There’s now a small chance that the next shooting is some singularity-craving bazinga with a greeble-laden AR-15 that believes they can’t get domed by the Secret Service because they believe in “quantum immortality” and will immediately teleport to a reality where they weren’t domed by the Secret Service.
Critical support for this proposal, that said.
Former President Donald J. Trump, 78, Reduced to Ashes After Becoming Trapped in Burning Golf Cart
He died as he lived
He still loves the cart though
Zybertrukkks aren’t even waterproof, good luck with that.
Instead of being Bullet proof it’ll actually attract the bullets using a giant magnet
Pro-forced impregnation and pro-political assassination in a single week. Elon is channeling that Apartheid South Africa emerald mine energy.
Next, he’s going to start cutting off the arms of Twitter engineers who aren’t ensuring the promotion of Nazi content fast enough.
Non-jokingly he might start talking about how “based” Leopold was.
Absolutely zero chance Elon has any historical awareness beyond, “Napoleon and Caeser were alpha chad great men”.
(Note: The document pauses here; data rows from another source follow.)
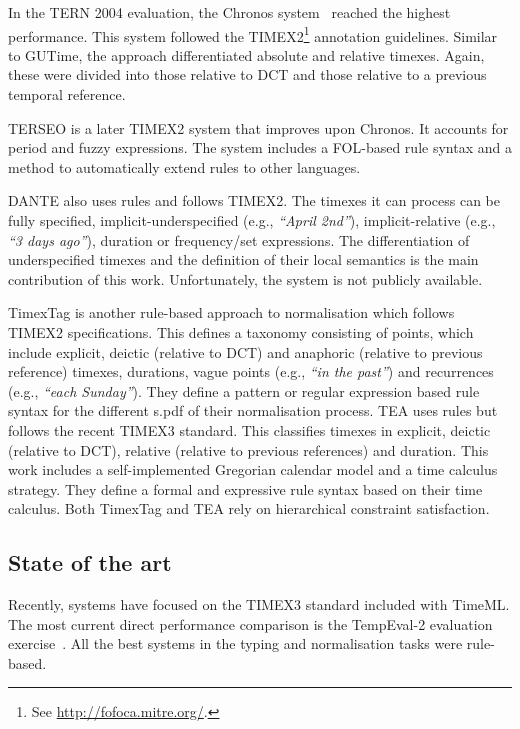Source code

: \documentclass[10pt, a4paper]{article}
\begin{document}
In the TERN 2004 evaluation, the Chronos system~\cite{Negri2004TERN} reached the highest performance.
 This system followed the TIMEX2\footnote{See \url{http://fofoca.mitre.org/}.} annotation guidelines.
Similar to GUTime, the approach differentiated absolute and relative timexes. Again, these were divided into those relative to DCT and those relative to a previous temporal reference.

TERSEO \cite{Saquete2006TERSEO} is a later TIMEX2 system that improves upon Chronos. It accounts for period and fuzzy expressions. The system includes a FOL-based rule syntax and a method to automatically extend rules to other languages.

DANTE \cite{Mazur-Dale2007-DANTE} also uses rules and follows TIMEX2. The timexes it can process can be fully specified, implicit-underspecified  (e.g., \emph{``April 2nd''}), implicit-relative (e.g., \emph{``3 days ago''}), duration or frequency/set expressions. The differentiation of underspecified timexes and the definition of their local semantics is the main contribution of this work. Unfortunately, the system is not publicly available.

TimexTag \cite{Ahn2005-CRF} is another rule-based approach to normalisation which follows TIMEX2 specifications. This defines a taxonomy consisting of points, which include explicit, deictic (relative to DCT) and anaphoric (relative to previous reference) timexes, durations, vague points (e.g., \emph{``in the past''}) and recurrences (e.g., \emph{``each Sunday''}). They define a pattern or regular expression based rule syntax for the different s.pdf of their normalisation process. TEA \cite{Han-Levin2006-TEA} uses rules but follows the recent TIMEX3 standard. This classifies timexes in explicit, deictic (relative to DCT), relative (relative to previous references) and duration. This work includes a self-implemented Gregorian calendar model and a time calculus strategy. They define a formal and expressive rule syntax based on their time calculus. Both TimexTag and TEA rely on hierarchical constraint satisfaction.

\subsection{State of the art}

Recently, systems have focused on the TIMEX3 standard included with TimeML. The most current direct performance comparison is the TempEval-2 evaluation exercise~\cite{Verhagen2010-TempEval-2}. All the best systems in the typing and normalisation tasks were rule-based.
\end{document}
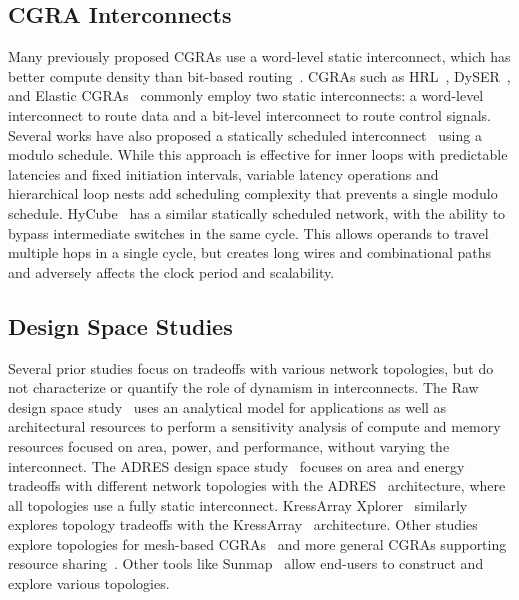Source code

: \subsection{CGRA Interconnects}
Many previously proposed CGRAs use a word-level static interconnect, which has better compute density than bit-based routing~\cite{bus-fpga}. CGRAs such as HRL~\cite{hrl}, DySER~\cite{dyser}, and Elastic CGRAs~\cite{elasticCGRAs} commonly employ two static interconnects: a word-level interconnect to route data and a bit-level interconnect to route control signals.
Several works have also proposed a statically scheduled interconnect~\cite{van2009static, dimitroulakos2006exploring, wave} using a modulo schedule. While this approach is effective for inner loops with predictable latencies and fixed initiation intervals, variable latency operations and hierarchical loop nests add scheduling complexity that prevents a single modulo schedule. HyCube~\cite{hycube} has a similar statically scheduled network, with the ability to bypass intermediate switches in the same cycle. This allows operands to travel multiple hops in a single cycle, but creates long wires and combinational paths and adversely affects the clock period and scalability.
\subsection{Design Space Studies} Several prior studies focus on tradeoffs with various network topologies, but do not characterize or quantify the role of dynamism in interconnects.
The Raw design space study~\cite{dse-raw} uses an analytical model for applications as well as architectural resources to perform a sensitivity analysis of compute and memory resources focused on area, power, and performance, without varying the interconnect. The ADRES design space study~\cite{dse-adres} focuses on area and energy tradeoffs with different network topologies with the ADRES~\cite{adres} architecture, where all topologies use a fully static interconnect. KressArray Xplorer~\cite{dse-kressarray} similarly explores topology tradeoffs with the KressArray~\cite{kress} architecture. Other studies explore topologies for mesh-based CGRAs~\cite{dse-date} and more general CGRAs supporting resource sharing~\cite{dse-tvlsi}. Other tools like Sunmap~\cite{sunmap} allow end-users to construct and explore various topologies.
Nobody would actually do this. C’mon now.
even if the many-worlds hypothesis was correct, there’s currently no reason to believe that your consciousness in this universe would be contiguous with your consciousness in any other ‘adjacent’ universes. quantum immortality is about as convincing as pascal’s wager lol. get better at epistemological nihilism tech-ghouls your unhinged assumptions are hilariously obvious.
Of course it’s bullshit wishful thinking from bazingas afraid of death but wanting some of that religious escapism anyway.
For similar reasons they feverishly pretend that cyber-heaven awaits… and more clownishly, cyber-hell courtesy of “Rok0’s Bas!lisk” which is way scarier than old fashioned hell because there will be thousands, millions, billions, or maybe infinite perfect copies of the unworthy dead there, and because dae le copy is le exactly the same as the original person because hand-wavium reasons, it’s like suffering in hell thousands, millions, billions, or maybe infinite times over! I don’t know if that means all the perfect copies have telepathy with each other or whatever bullshit is at play, but they believe it, lol.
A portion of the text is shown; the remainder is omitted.